# Natural Beekeeping Webinar with Michael Bush



## woodguyrob (Jul 29, 2010)

I'm in....


----------



## squarepeg (Jul 9, 2010)

same here....


----------



## Riskybizz (Mar 12, 2010)

Michael please let us know if this presentation will be available for viewing and posted online after the 22nd. I'm sure that many of us would be interested but not available at that time. Thanx


----------



## Michael Bush (Aug 2, 2002)

It is my understanding that it will be available later. Let's hope I don't get my days and times mixed up...


----------



## Solomon Parker (Dec 21, 2002)

Yes, I would also be very interested in viewing it at a future date. I have a conflict.


----------



## bevy's honeybees (Apr 21, 2011)

Ok, I DID get my time mixed up.

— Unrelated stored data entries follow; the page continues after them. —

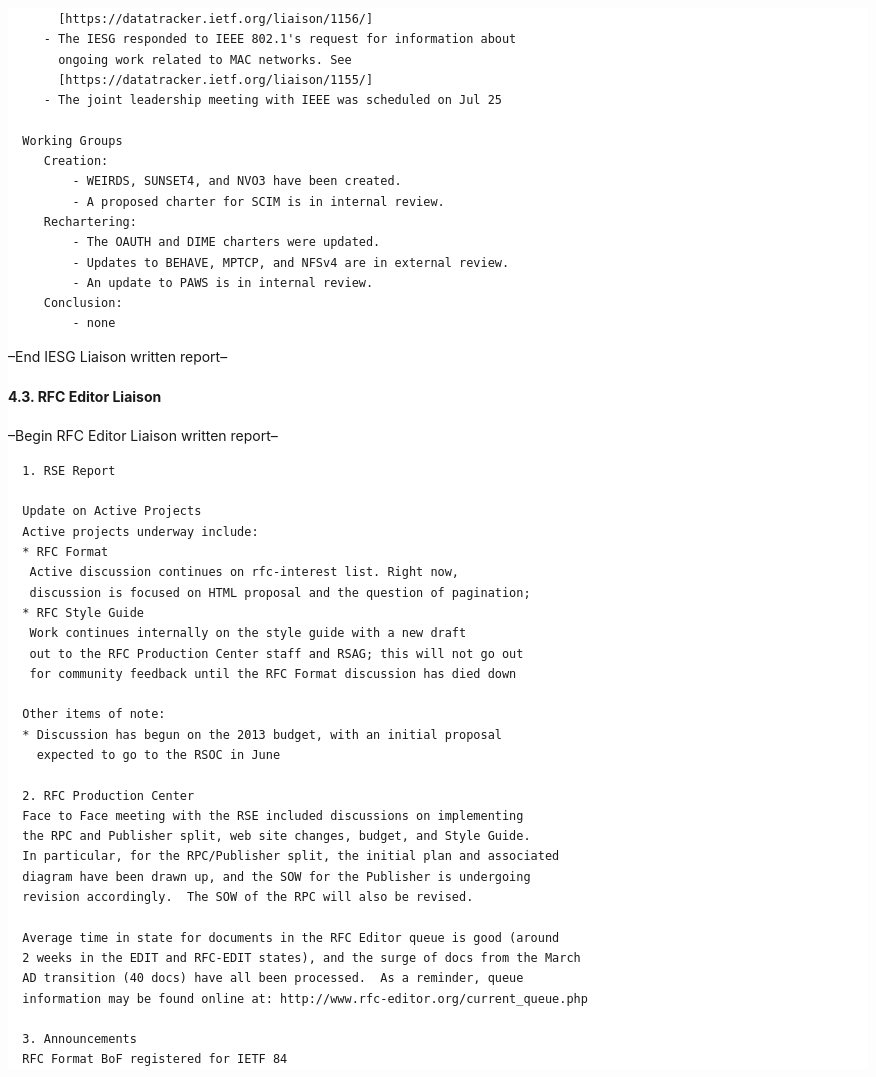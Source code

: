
 ```
       [https://datatracker.ietf.org/liaison/1156/]
     - The IESG responded to IEEE 802.1's request for information about
       ongoing work related to MAC networks. See
       [https://datatracker.ietf.org/liaison/1155/]
     - The joint leadership meeting with IEEE was scheduled on Jul 25

  Working Groups
     Creation:
         - WEIRDS, SUNSET4, and NVO3 have been created.
         - A proposed charter for SCIM is in internal review.
     Rechartering:
         - The OAUTH and DIME charters were updated.
         - Updates to BEHAVE, MPTCP, and NFSv4 are in external review.
         - An update to PAWS is in internal review.
     Conclusion:
         - none
```

–End IESG Liaison written report–


#### 4.3. RFC Editor Liaison


–Begin RFC Editor Liaison written report–



```
  1. RSE Report

  Update on Active Projects
  Active projects underway include:
  * RFC Format
   Active discussion continues on rfc-interest list. Right now,
   discussion is focused on HTML proposal and the question of pagination;
  * RFC Style Guide
   Work continues internally on the style guide with a new draft
   out to the RFC Production Center staff and RSAG; this will not go out
   for community feedback until the RFC Format discussion has died down

  Other items of note:
  * Discussion has begun on the 2013 budget, with an initial proposal
    expected to go to the RSOC in June

  2. RFC Production Center
  Face to Face meeting with the RSE included discussions on implementing
  the RPC and Publisher split, web site changes, budget, and Style Guide.
  In particular, for the RPC/Publisher split, the initial plan and associated
  diagram have been drawn up, and the SOW for the Publisher is undergoing
  revision accordingly.  The SOW of the RPC will also be revised.

  Average time in state for documents in the RFC Editor queue is good (around
  2 weeks in the EDIT and RFC-EDIT states), and the surge of docs from the March
  AD transition (40 docs) have all been processed.  As a reminder, queue
  information may be found online at: http://www.rfc-editor.org/current_queue.php

  3. Announcements
  RFC Format BoF registered for IETF 84
```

I'm eastern time and I thought I'd get to listen for a half hr before going to work. 5:30 in Fla is not 6:30 central, I figured the hour in the wrong direction. 
I hope too I can hear it in the future.


----------



## taydeko (Jan 3, 2012)

The "Bees" link goes to the Aquaponics Webinar on the site.


----------



## really_so_sorry (Feb 23, 2012)

Just sign in for the aquappnics and Tim O'neill will send a link for all webinars in an email after you confirm.


----------



## taydeko (Jan 3, 2012)

I really enjoyed the seminar. Thanks, Michael! Unfortunately I was at work and couldn't hear the whole thing. I'm looking forward to watching it again, whenever they post it.

Ted


----------